INSTRUCTIONS FOR THE TASK -> Across the entries below, tally every line that holds the word "Missing". Give only the tally.

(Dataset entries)
------
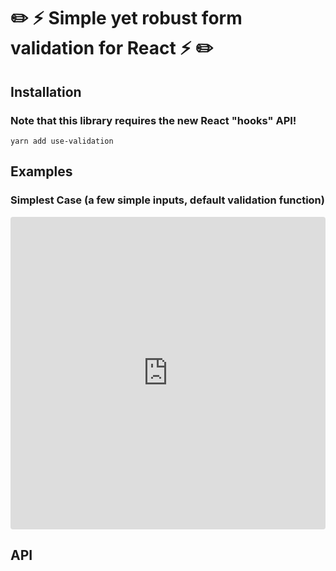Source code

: # ✏️ ⚡️ Simple yet robust form validation for React ⚡️ ✏️

## Installation

### Note that this library requires the new React "hooks" API!

`yarn add use-validation`

## Examples

### Simplest Case (a few simple inputs, default validation function)

<iframe src="https://codesandbox.io/embed/qknzy1qk9q?module=%2Fsrc%2Fexample.js" style="width:100%; height:500px; border:0; border-radius: 4px; overflow:hidden;" sandbox="allow-modals allow-forms allow-popups allow-scripts allow-same-origin"></iframe>

## API
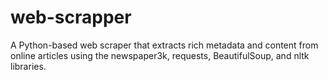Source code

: # web-scrapper
A Python-based web scraper that extracts rich metadata and content from online articles using the newspaper3k, requests, BeautifulSoup, and nltk libraries. 
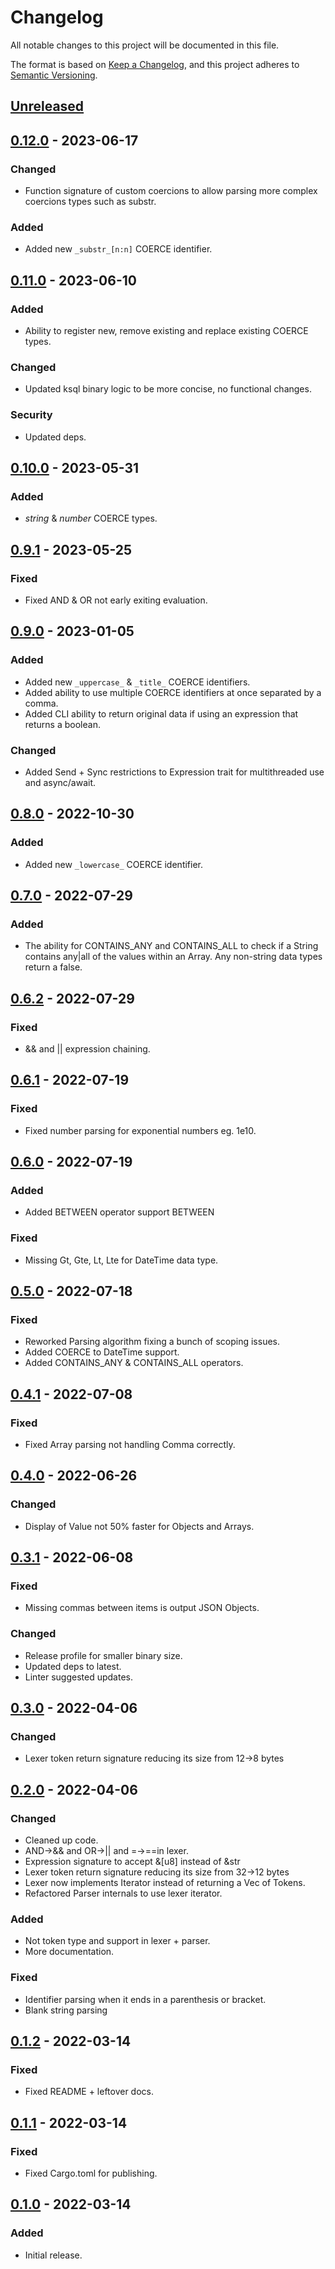 # Changelog
All notable changes to this project will be documented in this file.

The format is based on [Keep a Changelog](https://keepachangelog.com/en/1.0.0/),
and this project adheres to [Semantic Versioning](https://semver.org/spec/v2.0.0.html).

## [Unreleased]

## [0.12.0] - 2023-06-17
### Changed
- Function signature of custom coercions to allow parsing more complex coercions types such as substr.

### Added
- Added new `_substr_[n:n]` COERCE identifier.

## [0.11.0] - 2023-06-10
### Added
- Ability to register new, remove existing and replace existing COERCE types.

### Changed
- Updated ksql binary logic to be more concise, no functional changes.

### Security
- Updated deps.

## [0.10.0] - 2023-05-31
### Added
- _string_ & _number_ COERCE types.

## [0.9.1] - 2023-05-25
### Fixed
- Fixed AND & OR not early exiting evaluation.

## [0.9.0] - 2023-01-05
### Added
- Added new `_uppercase_` & `_title_` COERCE identifiers.
- Added ability to use multiple COERCE identifiers at once separated by a comma.
- Added CLI ability to return original data if using an expression that returns a boolean.

### Changed
- Added Send + Sync restrictions to Expression trait for multithreaded use and async/await. 

## [0.8.0] - 2022-10-30
### Added
- Added new `_lowercase_` COERCE identifier.

## [0.7.0] - 2022-07-29
### Added
- The ability for CONTAINS_ANY and CONTAINS_ALL to check if a String contains any|all of the values
  within an Array. Any non-string data types return a false.

## [0.6.2] - 2022-07-29
### Fixed
- && and || expression chaining.

## [0.6.1] - 2022-07-19
### Fixed
- Fixed number parsing for exponential numbers eg. 1e10.

## [0.6.0] - 2022-07-19
### Added
- Added BETWEEN operator support <value> BETWEEN <value> <value>

### Fixed
- Missing Gt, Gte, Lt, Lte for DateTime data type.

## [0.5.0] - 2022-07-18
### Fixed
- Reworked Parsing algorithm fixing a bunch of scoping issues.
- Added COERCE to DateTime support.
- Added CONTAINS_ANY & CONTAINS_ALL operators.

## [0.4.1] - 2022-07-08
### Fixed
- Fixed Array parsing not handling Comma correctly.

## [0.4.0] - 2022-06-26
### Changed
- Display of Value not 50% faster for Objects and Arrays.

## [0.3.1] - 2022-06-08
### Fixed
- Missing commas between items is output JSON Objects.

### Changed
- Release profile for smaller binary size.
- Updated deps to latest.
- Linter suggested updates.

## [0.3.0] - 2022-04-06
### Changed
- Lexer token return signature reducing its size from 12->8 bytes

## [0.2.0] - 2022-04-06
### Changed
- Cleaned up code.
- AND->&& and OR->|| and =->==in lexer.
- Expression signature to accept &[u8] instead of &str
- Lexer token return signature reducing its size from 32->12 bytes
- Lexer now implements Iterator instead of returning a Vec of Tokens.
- Refactored Parser internals to use lexer iterator.

### Added
- Not token type and support in lexer + parser.
- More documentation.

### Fixed
- Identifier parsing when it ends in a parenthesis or bracket.
- Blank string parsing

## [0.1.2] - 2022-03-14
### Fixed
- Fixed README + leftover docs.

## [0.1.1] - 2022-03-14
### Fixed
- Fixed Cargo.toml for publishing.

## [0.1.0] - 2022-03-14
### Added
- Initial release.

[Unreleased]: https://github.com/rust-playground/ksql/compare/v0.12.0...HEAD
[0.12.0]: https://github.com/rust-playground/ksql/compare/v0.11.0...v0.12.0
[0.11.0]: https://github.com/rust-playground/ksql/compare/v0.10.0...v0.11.0
[0.10.0]: https://github.com/rust-playground/ksql/compare/v0.9.1...v0.10.0
[0.9.1]: https://github.com/rust-playground/ksql/compare/v0.9.0...v0.9.1
[0.9.0]: https://github.com/rust-playground/ksql/compare/v0.8.0...v0.9.0
[0.8.0]: https://github.com/rust-playground/ksql/compare/v0.7.0...v0.8.0
[0.7.0]: https://github.com/rust-playground/ksql/compare/v0.6.2...v0.7.0
[0.6.2]: https://github.com/rust-playground/ksql/compare/v0.6.1...v0.6.2
[0.6.1]: https://github.com/rust-playground/ksql/compare/v0.6.0...v0.6.1
[0.6.0]: https://github.com/rust-playground/ksql/compare/v0.5.0...v0.6.0
[0.5.0]: https://github.com/rust-playground/ksql/compare/v0.4.1...v0.5.0
[0.4.1]: https://github.com/rust-playground/ksql/compare/v0.4.0...v0.4.1
[0.4.0]: https://github.com/rust-playground/ksql/compare/v0.3.1...v0.4.0
[0.3.1]: https://github.com/rust-playground/ksql/compare/v0.3.0...v0.3.1
[0.3.0]: https://github.com/rust-playground/ksql/compare/v0.2.0...v0.3.0
[0.2.0]: https://github.com/rust-playground/ksql/compare/v0.1.2...v0.2.0
[0.1.2]: https://github.com/rust-playground/ksql/compare/v0.1.1...v0.1.2
[0.1.1]: https://github.com/rust-playground/ksql/compare/v0.1.0...v0.1.1
[0.1.0]: https://github.com/rust-playground/ksql/commit/03fa237a7e2fe5f15de609e3da3c87f5dbed8805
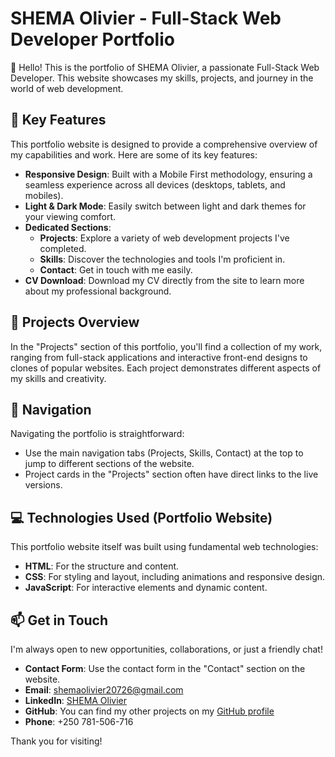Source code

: # SHEMA Olivier - Full-Stack Web Developer Portfolio

👋 Hello! This is the portfolio of SHEMA Olivier, a passionate Full-Stack Web Developer. This website showcases my skills, projects, and journey in the world of web development.

## 🌟 Key Features

This portfolio website is designed to provide a comprehensive overview of my capabilities and work. Here are some of its key features:

-   **Responsive Design**: Built with a Mobile First methodology, ensuring a seamless experience across all devices (desktops, tablets, and mobiles).
-   **Light & Dark Mode**: Easily switch between light and dark themes for your viewing comfort.
-   **Dedicated Sections**:
    -   **Projects**: Explore a variety of web development projects I've completed.
    -   **Skills**: Discover the technologies and tools I'm proficient in.
    -   **Contact**: Get in touch with me easily.
-   **CV Download**: Download my CV directly from the site to learn more about my professional background.

## 🚀 Projects Overview

In the "Projects" section of this portfolio, you'll find a collection of my work, ranging from full-stack applications and interactive front-end designs to clones of popular websites. Each project demonstrates different aspects of my skills and creativity.

## 🧭 Navigation

Navigating the portfolio is straightforward:

-   Use the main navigation tabs (Projects, Skills, Contact) at the top to jump to different sections of the website.
-   Project cards in the "Projects" section often have direct links to the live versions.

## 💻 Technologies Used (Portfolio Website)

This portfolio website itself was built using fundamental web technologies:

-   **HTML**: For the structure and content.
-   **CSS**: For styling and layout, including animations and responsive design.
-   **JavaScript**: For interactive elements and dynamic content.

## 📫 Get in Touch

I'm always open to new opportunities, collaborations, or just a friendly chat!

-   **Contact Form**: Use the contact form in the "Contact" section on the website.
-   **Email**: [shemaolivier20726@gmail.com](mailto:shemaolivier20726@gmail.com)
-   **LinkedIn**: [SHEMA Olivier](https://www.linkedin.com/in/shema-olivier-86613b264)
-   **GitHub**: You can find my other projects on my [GitHub profile](https://github.com/obscode20726)
-   **Phone**: +250 781-506-716

Thank you for visiting!

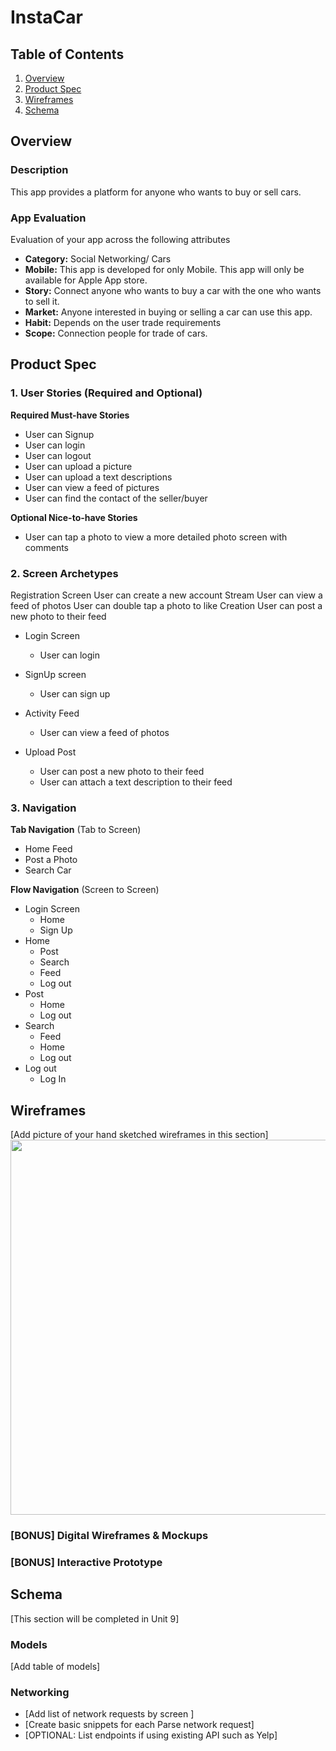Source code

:# InstaCar

## Table of Contents
1. [Overview](#Overview)
1. [Product Spec](#Product-Spec)
1. [Wireframes](#Wireframes)
2. [Schema](#Schema)

## Overview
### Description
This app provides a platform for anyone who wants to buy or sell cars.



### App Evaluation
Evaluation of your app across the following attributes
- **Category:** Social Networking/ Cars
- **Mobile:** This app is developed for only Mobile. This app will only be available for Apple App store.
- **Story:** Connect anyone who wants to buy a car with the one who wants to sell it.
- **Market:** Anyone interested in buying or selling a car can use this app.
- **Habit:** Depends on the user trade requirements
- **Scope:** Connection people for trade of cars.

## Product Spec

### 1. User Stories (Required and Optional)

**Required Must-have Stories**

* User can Signup
* User can login
* User can logout
* User can upload a picture
* User can upload a text descriptions
* User can view a feed of pictures
* User can find the contact of the seller/buyer


**Optional Nice-to-have Stories**

* User can tap a photo to view a more detailed photo screen with comments

### 2. Screen Archetypes



Registration Screen
User can create a new account
Stream
User can view a feed of photos
User can double tap a photo to like
Creation
User can post a new photo to their feed

* Login Screen
   * User can login
   
* SignUp screen
   * User can sign up
   
*  Activity Feed
   * User can view a feed of photos
   
* Upload Post
   * User can post a new photo to their feed
   * User can attach a text description to their feed
   
   
### 3. Navigation

**Tab Navigation** (Tab to Screen)
* Home Feed
* Post a Photo
* Search Car

**Flow Navigation** (Screen to Screen)

* Login Screen
   * Home
   * Sign Up
* Home
   * Post
   * Search
   * Feed
   * Log out
* Post
   * Home
   * Log out
* Search
   * Feed
   * Home
   * Log out
* Log out
   * Log In
   
  


## Wireframes
[Add picture of your hand sketched wireframes in this section]
<img src="https://postimg.cc/T5JLWBk0" width=600>

### [BONUS] Digital Wireframes & Mockups

### [BONUS] Interactive Prototype

## Schema 
[This section will be completed in Unit 9]
### Models
[Add table of models]
### Networking
- [Add list of network requests by screen ]
- [Create basic snippets for each Parse network request]
- [OPTIONAL: List endpoints if using existing API such as Yelp]
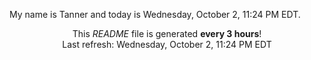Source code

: My name is Tanner and today is Wednesday, October 2, 11:24 PM EDT.

<p align="center">This <i>README</i> file is generated <b>every 3 hours</b>!</br>Last refresh: Wednesday, October 2, 11:24 PM EDT<br /></p>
------
COMPLETED EXERCISE -> 2